(Plain-text document sources)
--------------------------------
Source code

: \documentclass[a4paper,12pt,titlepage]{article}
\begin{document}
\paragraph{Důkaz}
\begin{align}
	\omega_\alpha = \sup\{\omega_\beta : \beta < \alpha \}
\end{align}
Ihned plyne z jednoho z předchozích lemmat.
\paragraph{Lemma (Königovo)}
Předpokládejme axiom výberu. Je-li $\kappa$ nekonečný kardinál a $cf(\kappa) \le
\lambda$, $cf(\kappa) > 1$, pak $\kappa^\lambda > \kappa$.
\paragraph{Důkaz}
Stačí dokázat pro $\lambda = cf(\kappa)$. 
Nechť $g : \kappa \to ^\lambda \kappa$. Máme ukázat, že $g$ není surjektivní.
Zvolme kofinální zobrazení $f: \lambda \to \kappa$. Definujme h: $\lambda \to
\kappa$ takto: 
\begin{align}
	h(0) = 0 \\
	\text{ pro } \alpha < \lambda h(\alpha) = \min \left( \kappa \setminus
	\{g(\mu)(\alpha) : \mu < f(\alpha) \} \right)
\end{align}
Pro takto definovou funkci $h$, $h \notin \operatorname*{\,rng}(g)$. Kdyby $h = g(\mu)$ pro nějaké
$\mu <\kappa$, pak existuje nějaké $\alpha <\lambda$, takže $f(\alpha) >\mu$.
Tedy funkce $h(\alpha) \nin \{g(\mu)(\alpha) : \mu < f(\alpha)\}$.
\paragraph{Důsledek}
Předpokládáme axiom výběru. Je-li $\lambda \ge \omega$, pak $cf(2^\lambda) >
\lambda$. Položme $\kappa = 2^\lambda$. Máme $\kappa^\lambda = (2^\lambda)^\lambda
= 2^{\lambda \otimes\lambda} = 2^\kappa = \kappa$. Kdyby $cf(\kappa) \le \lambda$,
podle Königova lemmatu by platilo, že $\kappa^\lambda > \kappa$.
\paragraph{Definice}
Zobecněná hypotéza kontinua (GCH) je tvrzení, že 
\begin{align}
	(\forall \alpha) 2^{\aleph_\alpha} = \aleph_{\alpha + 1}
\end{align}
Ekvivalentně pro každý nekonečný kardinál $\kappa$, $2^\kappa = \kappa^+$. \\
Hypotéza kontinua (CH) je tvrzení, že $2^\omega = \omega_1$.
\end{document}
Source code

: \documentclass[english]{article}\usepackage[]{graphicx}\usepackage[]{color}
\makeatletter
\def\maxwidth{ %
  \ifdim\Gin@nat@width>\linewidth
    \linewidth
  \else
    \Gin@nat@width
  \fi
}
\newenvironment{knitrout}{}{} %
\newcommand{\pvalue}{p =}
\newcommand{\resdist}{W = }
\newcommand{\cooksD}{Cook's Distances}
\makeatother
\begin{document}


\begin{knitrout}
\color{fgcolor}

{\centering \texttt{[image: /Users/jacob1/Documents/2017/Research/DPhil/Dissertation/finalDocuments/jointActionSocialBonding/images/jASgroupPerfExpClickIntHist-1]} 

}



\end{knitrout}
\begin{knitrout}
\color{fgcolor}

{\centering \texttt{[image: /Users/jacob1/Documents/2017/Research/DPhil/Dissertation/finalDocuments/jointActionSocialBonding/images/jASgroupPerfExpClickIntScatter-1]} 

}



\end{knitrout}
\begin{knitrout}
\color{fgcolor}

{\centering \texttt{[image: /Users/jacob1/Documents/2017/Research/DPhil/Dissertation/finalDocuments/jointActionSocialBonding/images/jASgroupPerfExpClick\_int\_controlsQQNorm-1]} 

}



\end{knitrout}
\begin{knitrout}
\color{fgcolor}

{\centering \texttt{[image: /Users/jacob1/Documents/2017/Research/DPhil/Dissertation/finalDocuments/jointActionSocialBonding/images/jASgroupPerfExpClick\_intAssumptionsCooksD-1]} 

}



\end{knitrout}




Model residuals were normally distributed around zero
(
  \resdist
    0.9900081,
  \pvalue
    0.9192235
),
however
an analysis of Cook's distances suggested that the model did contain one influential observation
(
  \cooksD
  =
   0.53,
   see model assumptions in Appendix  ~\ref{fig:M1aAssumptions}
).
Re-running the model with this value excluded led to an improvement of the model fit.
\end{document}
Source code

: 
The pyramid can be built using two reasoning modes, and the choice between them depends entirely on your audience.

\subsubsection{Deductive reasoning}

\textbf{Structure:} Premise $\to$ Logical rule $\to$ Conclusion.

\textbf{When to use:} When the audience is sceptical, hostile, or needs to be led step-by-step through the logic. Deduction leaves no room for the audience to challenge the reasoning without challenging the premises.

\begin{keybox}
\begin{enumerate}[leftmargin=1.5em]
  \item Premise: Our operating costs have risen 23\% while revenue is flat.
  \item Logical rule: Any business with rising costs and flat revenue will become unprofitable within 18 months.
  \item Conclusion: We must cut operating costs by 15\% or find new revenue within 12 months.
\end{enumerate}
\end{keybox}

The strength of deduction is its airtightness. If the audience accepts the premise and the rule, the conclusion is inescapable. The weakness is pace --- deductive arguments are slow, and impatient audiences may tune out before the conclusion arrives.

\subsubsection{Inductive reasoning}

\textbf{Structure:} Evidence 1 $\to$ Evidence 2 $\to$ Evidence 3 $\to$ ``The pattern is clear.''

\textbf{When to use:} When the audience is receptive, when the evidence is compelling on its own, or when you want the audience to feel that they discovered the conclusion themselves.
--------------------------------
EXERCISE BRIEF
Print every line of the records above without a single difference.

THE COMPLETED TASK
Source code

: \documentclass[a4paper,12pt,titlepage]{article}
\begin{document}
\paragraph{Důkaz}
\begin{align}
	\omega_\alpha = \sup\{\omega_\beta : \beta < \alpha \}
\end{align}
Ihned plyne z jednoho z předchozích lemmat.
\paragraph{Lemma (Königovo)}
Předpokládejme axiom výberu. Je-li $\kappa$ nekonečný kardinál a $cf(\kappa) \le
\lambda$, $cf(\kappa) > 1$, pak $\kappa^\lambda > \kappa$.
\paragraph{Důkaz}
Stačí dokázat pro $\lambda = cf(\kappa)$. 
Nechť $g : \kappa \to ^\lambda \kappa$. Máme ukázat, že $g$ není surjektivní.
Zvolme kofinální zobrazení $f: \lambda \to \kappa$. Definujme h: $\lambda \to
\kappa$ takto: 
\begin{align}
	h(0) = 0 \\
	\text{ pro } \alpha < \lambda h(\alpha) = \min \left( \kappa \setminus
	\{g(\mu)(\alpha) : \mu < f(\alpha) \} \right)
\end{align}
Pro takto definovou funkci $h$, $h \notin \operatorname*{\,rng}(g)$. Kdyby $h = g(\mu)$ pro nějaké
$\mu <\kappa$, pak existuje nějaké $\alpha <\lambda$, takže $f(\alpha) >\mu$.
Tedy funkce $h(\alpha) \nin \{g(\mu)(\alpha) : \mu < f(\alpha)\}$.
\paragraph{Důsledek}
Předpokládáme axiom výběru. Je-li $\lambda \ge \omega$, pak $cf(2^\lambda) >
\lambda$. Položme $\kappa = 2^\lambda$. Máme $\kappa^\lambda = (2^\lambda)^\lambda
= 2^{\lambda \otimes\lambda} = 2^\kappa = \kappa$. Kdyby $cf(\kappa) \le \lambda$,
podle Königova lemmatu by platilo, že $\kappa^\lambda > \kappa$.
\paragraph{Definice}
Zobecněná hypotéza kontinua (GCH) je tvrzení, že 
\begin{align}
	(\forall \alpha) 2^{\aleph_\alpha} = \aleph_{\alpha + 1}
\end{align}
Ekvivalentně pro každý nekonečný kardinál $\kappa$, $2^\kappa = \kappa^+$. \\
Hypotéza kontinua (CH) je tvrzení, že $2^\omega = \omega_1$.
\end{document}
Source code

: \documentclass[english]{article}\usepackage[]{graphicx}\usepackage[]{color}
\makeatletter
\def\maxwidth{ %
  \ifdim\Gin@nat@width>\linewidth
    \linewidth
  \else
    \Gin@nat@width
  \fi
}
\newenvironment{knitrout}{}{} %
\newcommand{\pvalue}{p =}
\newcommand{\resdist}{W = }
\newcommand{\cooksD}{Cook's Distances}
\makeatother
\begin{document}


\begin{knitrout}
\color{fgcolor}

{\centering \texttt{[image: /Users/jacob1/Documents/2017/Research/DPhil/Dissertation/finalDocuments/jointActionSocialBonding/images/jASgroupPerfExpClickIntHist-1]} 

}



\end{knitrout}
\begin{knitrout}
\color{fgcolor}

{\centering \texttt{[image: /Users/jacob1/Documents/2017/Research/DPhil/Dissertation/finalDocuments/jointActionSocialBonding/images/jASgroupPerfExpClickIntScatter-1]} 

}



\end{knitrout}
\begin{knitrout}
\color{fgcolor}

{\centering \texttt{[image: /Users/jacob1/Documents/2017/Research/DPhil/Dissertation/finalDocuments/jointActionSocialBonding/images/jASgroupPerfExpClick\_int\_controlsQQNorm-1]} 

}



\end{knitrout}
\begin{knitrout}
\color{fgcolor}

{\centering \texttt{[image: /Users/jacob1/Documents/2017/Research/DPhil/Dissertation/finalDocuments/jointActionSocialBonding/images/jASgroupPerfExpClick\_intAssumptionsCooksD-1]} 

}



\end{knitrout}




Model residuals were normally distributed around zero
(
  \resdist
    0.9900081,
  \pvalue
    0.9192235
),
however
an analysis of Cook's distances suggested that the model did contain one influential observation
(
  \cooksD
  =
   0.53,
   see model assumptions in Appendix  ~\ref{fig:M1aAssumptions}
).
Re-running the model with this value excluded led to an improvement of the model fit.
\end{document}
Source code

: 
The pyramid can be built using two reasoning modes, and the choice between them depends entirely on your audience.

\subsubsection{Deductive reasoning}

\textbf{Structure:} Premise $\to$ Logical rule $\to$ Conclusion.

\textbf{When to use:} When the audience is sceptical, hostile, or needs to be led step-by-step through the logic. Deduction leaves no room for the audience to challenge the reasoning without challenging the premises.

\begin{keybox}
\begin{enumerate}[leftmargin=1.5em]
  \item Premise: Our operating costs have risen 23\% while revenue is flat.
  \item Logical rule: Any business with rising costs and flat revenue will become unprofitable within 18 months.
  \item Conclusion: We must cut operating costs by 15\% or find new revenue within 12 months.
\end{enumerate}
\end{keybox}

The strength of deduction is its airtightness. If the audience accepts the premise and the rule, the conclusion is inescapable. The weakness is pace --- deductive arguments are slow, and impatient audiences may tune out before the conclusion arrives.

\subsubsection{Inductive reasoning}

\textbf{Structure:} Evidence 1 $\to$ Evidence 2 $\to$ Evidence 3 $\to$ ``The pattern is clear.''

\textbf{When to use:} When the audience is receptive, when the evidence is compelling on its own, or when you want the audience to feel that they discovered the conclusion themselves.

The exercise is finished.